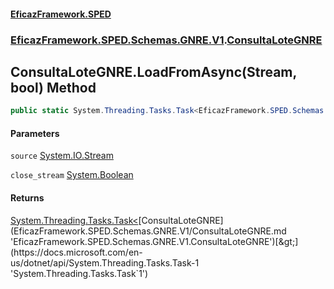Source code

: #### [EficazFramework.SPED](EficazFrameworkSPED.md 'EficazFramework SPED')
### [EficazFramework.SPED.Schemas.GNRE.V1](EficazFramework.SPED.Schemas.GNRE.V1.md 'EficazFramework.SPED.Schemas.GNRE.V1').[ConsultaLoteGNRE](EficazFramework.SPED.Schemas.GNRE.V1/ConsultaLoteGNRE.md 'EficazFramework.SPED.Schemas.GNRE.V1.ConsultaLoteGNRE')

## ConsultaLoteGNRE.LoadFromAsync(Stream, bool) Method

```csharp
public static System.Threading.Tasks.Task<EficazFramework.SPED.Schemas.GNRE.V1.ConsultaLoteGNRE> LoadFromAsync(System.IO.Stream source, bool close_stream=true);
```
#### Parameters

<a name='EficazFramework.SPED.Schemas.GNRE.V1.ConsultaLoteGNRE.LoadFromAsync(System.IO.Stream,bool).source'></a>

`source` [System.IO.Stream](https://docs.microsoft.com/en-us/dotnet/api/System.IO.Stream 'System.IO.Stream')

<a name='EficazFramework.SPED.Schemas.GNRE.V1.ConsultaLoteGNRE.LoadFromAsync(System.IO.Stream,bool).close_stream'></a>

`close_stream` [System.Boolean](https://docs.microsoft.com/en-us/dotnet/api/System.Boolean 'System.Boolean')

#### Returns
[System.Threading.Tasks.Task&lt;](https://docs.microsoft.com/en-us/dotnet/api/System.Threading.Tasks.Task-1 'System.Threading.Tasks.Task`1')[ConsultaLoteGNRE](EficazFramework.SPED.Schemas.GNRE.V1/ConsultaLoteGNRE.md 'EficazFramework.SPED.Schemas.GNRE.V1.ConsultaLoteGNRE')[&gt;](https://docs.microsoft.com/en-us/dotnet/api/System.Threading.Tasks.Task-1 'System.Threading.Tasks.Task`1')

┄┄┄┄┄┄

- INSTRUCTIONS FOR THE TASK
Each line above gets copied exactly; leave the pictures out.

- RESULT OF THIS TASK
Source code

: #### [EficazFramework.SPED](EficazFrameworkSPED.md 'EficazFramework SPED')
### [EficazFramework.SPED.Schemas.GNRE.V1](EficazFramework.SPED.Schemas.GNRE.V1.md 'EficazFramework.SPED.Schemas.GNRE.V1').[ConsultaLoteGNRE](EficazFramework.SPED.Schemas.GNRE.V1/ConsultaLoteGNRE.md 'EficazFramework.SPED.Schemas.GNRE.V1.ConsultaLoteGNRE')

## ConsultaLoteGNRE.LoadFromAsync(Stream, bool) Method

```csharp
public static System.Threading.Tasks.Task<EficazFramework.SPED.Schemas.GNRE.V1.ConsultaLoteGNRE> LoadFromAsync(System.IO.Stream source, bool close_stream=true);
```
#### Parameters

<a name='EficazFramework.SPED.Schemas.GNRE.V1.ConsultaLoteGNRE.LoadFromAsync(System.IO.Stream,bool).source'></a>

`source` [System.IO.Stream](https://docs.microsoft.com/en-us/dotnet/api/System.IO.Stream 'System.IO.Stream')

<a name='EficazFramework.SPED.Schemas.GNRE.V1.ConsultaLoteGNRE.LoadFromAsync(System.IO.Stream,bool).close_stream'></a>

`close_stream` [System.Boolean](https://docs.microsoft.com/en-us/dotnet/api/System.Boolean 'System.Boolean')

#### Returns
[System.Threading.Tasks.Task&lt;](https://docs.microsoft.com/en-us/dotnet/api/System.Threading.Tasks.Task-1 'System.Threading.Tasks.Task`1')[ConsultaLoteGNRE](EficazFramework.SPED.Schemas.GNRE.V1/ConsultaLoteGNRE.md 'EficazFramework.SPED.Schemas.GNRE.V1.ConsultaLoteGNRE')[&gt;](https://docs.microsoft.com/en-us/dotnet/api/System.Threading.Tasks.Task-1 'System.Threading.Tasks.Task`1')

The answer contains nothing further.